Exam stress ranks as a serious mental health threat for young people, yet parents and schools often overlook it in conversations about adolescent wellbeing. Tatum Redmond and Amanda van der Vyver-Anderson from Community Keepers, a South African nonprofit, highlight how academic pressure fuels anxiety, depression, and burnout in teens.
The experts point out that exam season creates sustained psychological strain. Students face competing demands: parental expectations, competitive classroom environments, and their own perfectionist standards. This combination triggers real physiological stress responses. Cortisol levels spike. Sleep suffers. Eating patterns become erratic.
Community Keepers works directly with adolescents experiencing these effects. The organization has developed interventions that teach stress management, healthy coping strategies, and emotional regulation. Their approach treats exam pressure not as a normal rite of passage but as a legitimate mental health risk requiring active support.
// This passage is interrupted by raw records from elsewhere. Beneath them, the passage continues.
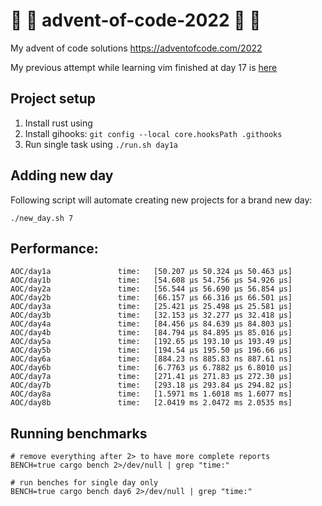 #  🎅 🎄 advent-of-code-2022 🎅 🎄 

My advent of code solutions https://adventofcode.com/2022

My previous attempt while learning vim finished at day 17 is [here](https://github.com/FlakM/aoc2021)

## Project setup

1. Install rust using
2. Install gihooks: `git config --local core.hooksPath .githooks`
3. Run single task using `./run.sh day1a`


## Adding new day

Following script will automate creating new projects for a brand new
day:

```shell
./new_day.sh 7
```


## Performance:

```
AOC/day1a               time:   [50.207 µs 50.324 µs 50.463 µs]
AOC/day1b               time:   [54.608 µs 54.756 µs 54.926 µs]
AOC/day2a               time:   [56.544 µs 56.690 µs 56.854 µs]
AOC/day2b               time:   [66.157 µs 66.316 µs 66.501 µs]
AOC/day3a               time:   [25.421 µs 25.498 µs 25.581 µs]
AOC/day3b               time:   [32.153 µs 32.277 µs 32.418 µs]
AOC/day4a               time:   [84.456 µs 84.639 µs 84.803 µs]
AOC/day4b               time:   [84.794 µs 84.895 µs 85.016 µs]
AOC/day5a               time:   [192.65 µs 193.10 µs 193.49 µs]
AOC/day5b               time:   [194.54 µs 195.50 µs 196.66 µs]
AOC/day6a               time:   [884.23 ns 885.83 ns 887.61 ns]
AOC/day6b               time:   [6.7763 µs 6.7882 µs 6.8010 µs]
AOC/day7a               time:   [271.41 µs 271.83 µs 272.30 µs]
AOC/day7b               time:   [293.18 µs 293.84 µs 294.82 µs]
AOC/day8a               time:   [1.5971 ms 1.6018 ms 1.6077 ms]
AOC/day8b               time:   [2.0419 ms 2.0472 ms 2.0535 ms]
```

## Running benchmarks


```shell
# remove everything after 2> to have more complete reports
BENCH=true cargo bench 2>/dev/null | grep "time:"

# run benches for single day only
BENCH=true cargo bench day6 2>/dev/null | grep "time:"
```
Redmond and van der Vyver-Anderson argue that adults normalize exam stress in harmful ways. Phrases like "everyone goes through this" or "it builds character" minimize real suffering. Teens internalize the message that their distress is weakness rather than a natural response to unrealistic demands.
The conversation emerges from research by the Child Mind Institute's Stavros Niarchos Foundation Global Center for Child and Adolescent Mental Health. This partnership recognizes that mental health support must address specific stressors in young people's lives, not just broad categories like anxiety or depression.
Parents can apply these insights at home. Create exam preparation schedules that include breaks. Monitor for warning signs: withdrawn behavior, sleep changes, physical complaints. Validate stress as real while modeling healthy coping. Talk openly about pressure rather than ignoring it.
Schools bear responsibility too. Reducing high-stakes testing frequency, teaching test-taking skills, and emphasizing learning over grades all reduce unnecessary pressure.